Different Types of Parallelism in HPDC part2
// March 19th, 2009 // No Comments » // HPDC
In Part1 of this article we went over the basics, so read that first if you already haven’t. In this article, we will go into more detail over the different types of parallelism.
Parallelism types from Implicit to Explicit
- Instruction Level parallelism
- Compiler assisted parallelism
- Programmer guided, Compiler assisted parallelism
- Programmer guided, automatic multi-threading
- Multi-threaded programs (manually developed)
- Multi-process applications (manually developed)
Instruction Level parallelism
This is what is provided at the processor level, when you compile the serial code, parallelism is automatically extracted by the microprocessor. The CPU tries to runs concurrent instructions in parallel. This is a pure hardware solution, future articles will discuss how instruction level parallelism is achieved and the challenges developers must concur in order to fully utilize this parallelism.
Compiler assisted parallelism
Still in the implicit parallelism category, the compiler and the CPU work together to achieve parallelism. The compiler identifies concurrent instructions while compiling and tags them with OP codes.

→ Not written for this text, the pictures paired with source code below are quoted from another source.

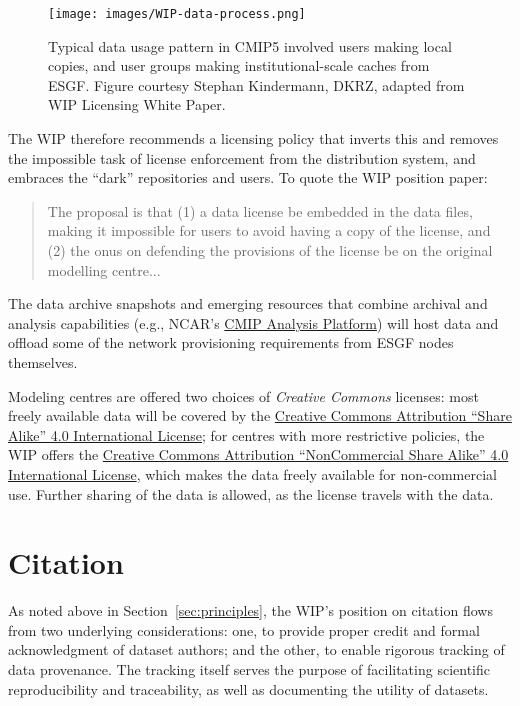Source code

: \documentclass[gmd,manuscript]{copernicus}
\newcommand{\secref}[1] {\mbox{Section  \ref{sec:#1}}}
\begin{document}
\begin{figure*}
  \begin{center}
    \texttt{[image: images/WIP-data-process.png]}
  \end{center}
  \caption{Typical data usage pattern in CMIP5 involved users making
    local copies, and user groups making institutional-scale caches
    from ESGF. Figure courtesy Stephan Kindermann, DKRZ, adapted from
    WIP Licensing White Paper.}
  \label{fig:dark}
\end{figure*}

The WIP therefore recommends a licensing policy that inverts this and
removes the impossible task of license enforcement from the
distribution system, and embraces the ``dark'' repositories and users.
To quote the WIP position paper:

\begin{quote}
  The proposal is that (1) a data license be embedded in the data
  files, making it impossible for users to avoid having a copy of the
  license, and (2) the onus on defending the provisions of the license
  be on the original modelling centre...
\end{quote}

The data archive snapshots and emerging resources that combine
archival and analysis capabilities (e.g., NCAR's
\href{https://goo.gl/sYTxC2}{CMIP Analysis Platform}) will host data
and offload some of the network provisioning requirements from ESGF
nodes themselves.

Modeling centres are offered two choices of \emph{Creative Commons
}licenses: most freely available data will be covered by the
\href{https://goo.gl/CY5m2v}{Creative Commons Attribution ``Share
  Alike'' 4.0 International License}; for centres with more
restrictive policies, the WIP offers the
\href{https://goo.gl/KUNUKq}{Creative Commons Attribution
  ``NonCommercial Share Alike'' 4.0 International License}, which
makes the data freely available for non-commercial use. Further
sharing of the data is allowed, as the license travels with the data.

\section{Citation}
\label{sec:cite}

As noted above in \secref{principles}, the WIP's position on citation
flows from two underlying considerations: one, to provide proper
credit and formal acknowledgment of dataset authors; and the other, to
enable rigorous tracking of data provenance. The tracking itself
serves the purpose of facilitating scientific reproducibility and
traceability, as well as documenting the utility of datasets.
\end{document}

When the CPU executes the instructions the ones with OP tags are run in parallel. The difference here is the hardware overhead is decreased because the software is taking on some of the load of extracting parallelism. This requires the compiler to be highly optimized for the CPU, for example ICC, the Intel C Compiler.
Programmer guided, Compiler assisted parallelism
Here is where we start to fall a little over to the explicit parallelism, but mostly it’s implicit. This is just like compiler assisted parallelism, but the programmer helps the compiler by reorganizing parts of the code. I will be writing an article soon that deals with some cool code reorganization, which will improve your code big time! Usually, this process is done via a process called profile driven optimization. Profilers are tools that can show you bottlenecks in your code.
Programmer guided, automatic multi-threading
This one falls more into the explicit parallelism, but has some implicit as well. The idea here is to use a programming language or a compiler that is extended/enhanced with special constructs that can be used by the programmer to tag different areas that concurrent. A good example of this is OpenMP. The reason it’s automatic mulit-threading is because the compiler will handle the work of creating, synchronizing, and destroying threads for you. However, scope of gain is limited to shared-memory architecture.
Multi-threaded programs (manually developed)
Now we are getting into the full explicit parallelism category. These programs are basically mulit-threaded. Most languages you use will have a way to create and use threads. If you have a mulit-core machine, it’s a given to use multi-threads which will utilize the different cores. The programmer is responsible for the extra overhead of synchronizing critical sections and avoiding deadlocks and race conditions. For most programmers, it’s often challenging to develop good multi-threaded programs.
Multi-process applications (manually developed)
This is the last type and the most difficult to get right. This is fully explicit parallelism and the program typically runs on multiple processes. Each process works on a different computer (computes are interconnected). Note, each process may contain mulitple threads. Again, it’s up to the programmer to keep track of all the overhead of allocating resources and handling synchronization. This is the current favored solution on most supercomputing clusters.
That concludes this article. Remember the idea of this article was to get you a little info into the different types. Future articles will go even further into some of these types and discuss how we can optimize our code to get some big improvement. Questions or comments are always welcomed!